The Earth House / Art and Architecture Associates
Text description provided by the architects. Being the need of the day, a minimalist near net zero living, this is an effort to inspire people to readapt to sustainable living practices influenced by the past….. Essence – The Earth house demonstrates the built environment’s opportunities for addressing the global climate crisis. We have taken a conscientious decision to weave in nature through its effort to construct a net positive home comprised of Rammed Earth along with other natural materials excavated from the site.
Location – Located amidst expansive farmlands, the Earth house aims to blend seamlessly among its habitat and natural environment. The 3000 square foot construction has a building skin, thick with Earth walls that reduce solar heat gain and maintain a temperate 7 to 10 degrees cooler than the outside in the Tropical climate of Gujarat.
Layout – The layout is a simple one of three bedrooms and living space separated on either side with the leisure space of a pool and a Gazebo. The building size is optimum and leaves a minimal footprint on the site area. The sustainable country house also has an inclined roof targeted at capturing maximum solar energy to replenish and produce electricity for the space.
Energy – Along with being an active Sustainable design, the Earth House also adopts passive sustainable strategies such as considering sun orientation and sitting the house to face North for optimum daylight and natural ventilation that reduces energy requirements for the house in the long run.
Landscape – Landscaping choices were native to the area, carefully selecting plants local to the place, which inevitably reduces irrigation needs, adding to the passive energy strategy. This net zero home also surrounds itself with Miyawaki forest, Organic farm and Mango orchard with impressive foliage that shades the roof, reducing solar heat gain inside the building.
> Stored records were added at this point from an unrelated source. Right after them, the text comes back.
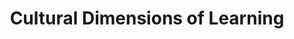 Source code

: ---
layout: page
title: Cultural Dimensions of Learning
description: Development of a measure to capture culturally based individual differences in beliefs and preferences on online learning activities. 
img: assets/img/megumi-nachev-OdIWcryyge0-unsplash.jpg
importance: 3
category: Measuring Heterogeneity between Users
redirect: https://rene.kizilcec.com/wp-content/uploads/2022/05/cho2022measuring.pdf
--- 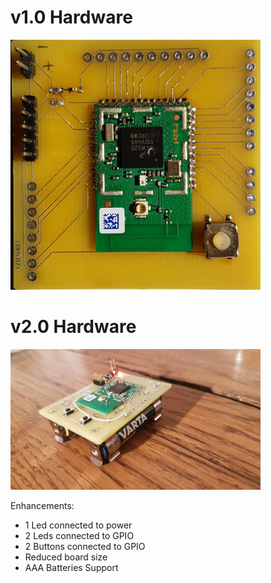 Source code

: # v1.0 Hardware 

<img src="res/board_v1.0.jpg" alt="v1.0 board picture" width="400px"/>

# v2.0 Hardware
<img src="res/board_v2.0.jpg" alt="v2.0 board picture" width="400px"/>
<!--<img src="kw2xd_module_pinout.png" alt="KW2xD module pinout" width="400px"/>-->

Enhancements: 

- 1 Led connected to power
- 2 Leds connected to GPIO
- 2 Buttons connected to GPIO
- Reduced board size
- AAA Batteries Support
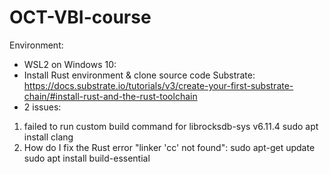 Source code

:# OCT-VBI-course

Environment:
- WSL2 on Windows 10:
- Install Rust environment & clone source code Substrate: https://docs.substrate.io/tutorials/v3/create-your-first-substrate-chain/#install-rust-and-the-rust-toolchain
- 2 issues:
1. failed to run custom build command for librocksdb-sys v6.11.4
sudo apt install clang
2. How do I fix the Rust error "linker 'cc' not found":
sudo apt-get update
sudo apt install build-essential
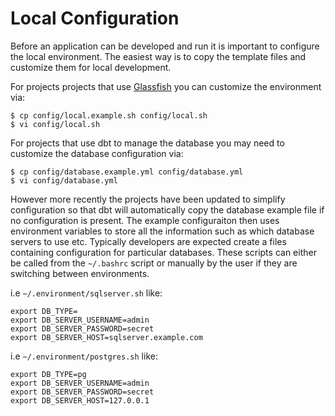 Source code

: # Local Configuration

Before an application can be developed and run it is important to configure the local environment.
The easiest way is to copy the template files and customize them for local development.

For projects projects that use [Glassfish](GlassFish.md) you can customize the environment via:

    $ cp config/local.example.sh config/local.sh
    $ vi config/local.sh

For projects that use dbt to manage the database you may need to customize the database configuration via:

    $ cp config/database.example.yml config/database.yml
    $ vi config/database.yml

However more recently the projects have been updated to simplify configuration so that dbt will automatically
copy the database example file if no configuration is present. The example configuraiton then uses environment
variables to store all the information such as which database servers to use etc. Typically developers are expected
create a files containing configuration for particular databases. These scripts can either be called from the
`~/.bashrc` script or manually by the user if they are switching between environments.

i.e `~/.environment/sqlserver.sh` like:

    export DB_TYPE=
    export DB_SERVER_USERNAME=admin
    export DB_SERVER_PASSWORD=secret
    export DB_SERVER_HOST=sqlserver.example.com

i.e `~/.environment/postgres.sh` like:

    export DB_TYPE=pg
    export DB_SERVER_USERNAME=admin
    export DB_SERVER_PASSWORD=secret
    export DB_SERVER_HOST=127.0.0.1
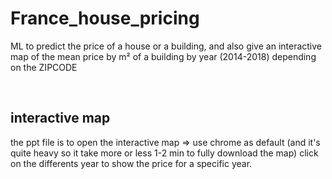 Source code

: # France_house_pricing
ML to predict the price of a house or a building, and also give an interactive map of the mean price by m² of a building by year (2014-2018) depending on the ZIPCODE

</br>

## interactive map
the ppt file is to open the interactive map => use chrome as default (and it's quite heavy so it take more or less 1-2 min to fully download the map)
click on the differents year to show the price for a specific year.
The Earth house produces its own food, electricity and harvested water from the abundant rainfall.
Materiality – To up the ante on sustainability, we made sure to purchase all materials for furniture and finishes from companies that use environmentally responsible manufacturing techniques and recycled materials. Rocks in Gabion walls are local rocks readily available that are used to secure the house providing it sufficient privacy as well as be a sculpture in itself.
Sustainability – As climate change takes effect, it becomes more and more vital to concert our efforts toward minimizing our carbon footprint and promote the greening of our cities. A conscious effort to not only balance form with function, but to most importantly be environmentally responsible and sustainable was the crux of this design.